I see now that I need to begin my current novel with an inciting incident that is just visible to the reader, but not to my protagonist. I can also see that I need to take out the middle section of the other, which interrupts the plot at an important point.

There's a lot to do. Thank Jamie and Joyce, I can see the way, now.

Thursday, January 20, 2011

Bee Comedy/Tragedy

Mary K Swanson
When I was driving on 46 yesterday, something landed in my bra, between my breasts. Eeek! When I was able to take a peek, I found a bee.

As I gingerly turned into a side road (regretting the weight I had gained that made squashing the bee a possibility), I begged the bee not to sting me. I wasn't too afraid, because I love bees, and I know they aren't aggressive. Besides, my mother is a bee charmer. I felt protected.

I scooped the bee out carefully with a tissue and realized that the poor guy was dying. He could barely crawl onto the grass when I placed him there--I hated to leave him, but I don't think I have the skill to rehabilitate a bee.

I began to think: why was I visited by a dying bee?

A bee symbolizes the Mother Goddess, the willing sacrifice, immortality, and cooperation. In the physical world, the bee is in terrible danger from hive collapse and pesticides.

That made me think of the Hindu goddess Kali, the mother goddess of creation and destruction. Maybe my dying bee was a message from her, telling me not to be afraid, that death (my death, the death of ecosystems, the death of family and friends) is voluntary. We die to live again, but most importantly, we die to complete this part of our dream, and to leave room for others (as well as ourselves) to grow.

Thursday, January 13, 2011

Bad Dreams

I was just reading a forum over at Spirituality & Health called Dreamwork Interactive, in which you get weekly emails from Robert Moss, a dream worker and shaman whose books I have read and enjoyed.

At the top of the forums was a new topic, What Not to Share. I assumed there would be notes about not telling the world your personally identifiable information, about not getting X-rated, about being succinct. Well, something else was there, too. He doesn't want us to share "crappy dreams that bring people down."

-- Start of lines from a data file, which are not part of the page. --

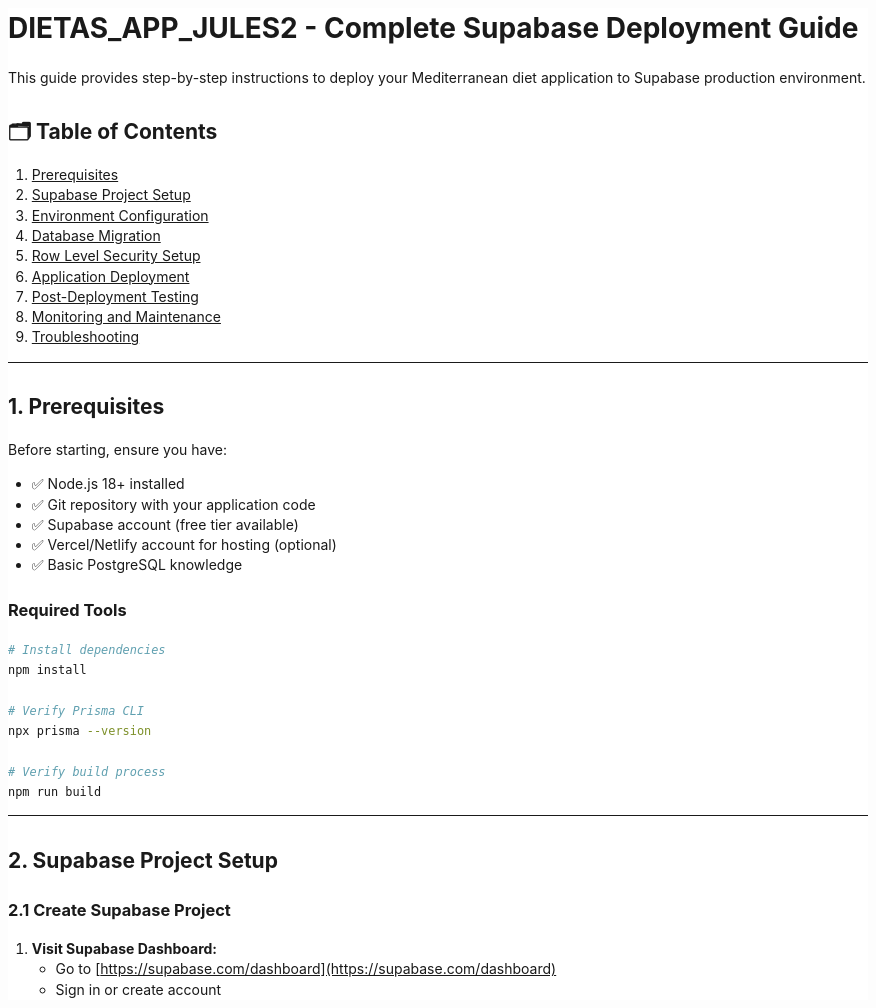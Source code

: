 # DIETAS_APP_JULES2 - Complete Supabase Deployment Guide

This guide provides step-by-step instructions to deploy your Mediterranean diet application to Supabase production environment.

## 🗂️ Table of Contents

1. [Prerequisites](#prerequisites)
2. [Supabase Project Setup](#supabase-project-setup)
3. [Environment Configuration](#environment-configuration)
4. [Database Migration](#database-migration)
5. [Row Level Security Setup](#row-level-security-setup)
6. [Application Deployment](#application-deployment)
7. [Post-Deployment Testing](#post-deployment-testing)
8. [Monitoring and Maintenance](#monitoring-and-maintenance)
9. [Troubleshooting](#troubleshooting)

---

## 1. Prerequisites

Before starting, ensure you have:

- ✅ Node.js 18+ installed
- ✅ Git repository with your application code
- ✅ Supabase account (free tier available)
- ✅ Vercel/Netlify account for hosting (optional)
- ✅ Basic PostgreSQL knowledge

### Required Tools

```bash
# Install dependencies
npm install

# Verify Prisma CLI
npx prisma --version

# Verify build process
npm run build
```

---

## 2. Supabase Project Setup

### 2.1 Create Supabase Project

1. **Visit Supabase Dashboard:**
   - Go to [https://supabase.com/dashboard](https://supabase.com/dashboard)
   - Sign in or create account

I do think that some dreams may not be for public consumption, but I'm a little appalled that a shaman and dream worker would feel, as he indicates in his post: Bad dreams: when you just want to spit them out, that some dreams come from an evil place.

With Jeremy Taylor, and many other dreamers, I think that all dreams come in the service of health and wholeness, even the crappy ones. Even the ones that bring people down. While I don't know that I want everyone to go around sharing all of these dreams with me, I would never tell them that anything that came out of them was evil. Shadow material? Sure. Evil? I don't know.

I am not ruling out Moss' "evil" dreams completely. However, even if native peoples believed that evil spirits could invade the dream the same way that germs invade the body, I think that 99.9% of dreams are messages from our own mind trying to help us decipher the world around us, and help us be better and maybe even happier, in it. (I do think our minds are a lot bigger, smarter, and more well-connected to the collective unconscious and maybe even the whole universe, without reference to time, than we can see from our limited perspective.)

I'm thinking about what I do when I have a really bad dream, about war, rape, terror, misery, sadness... Well, I probably don't share it, but sometimes I do. It helps, and sometimes my loved ones don't mind helping me bear the horror. I don't always write them down, especially if they feel like mundane dreams. But I do try to take a clear look, see if I can find any meaning that would help me improve myself or the world. I believe that I have to look into my own heart, even when it's at its ugliest, to be a better person.

What do you think? Can dreams be evil? Should we spit out our "crappy" dreams, or do something else with them? What do you do?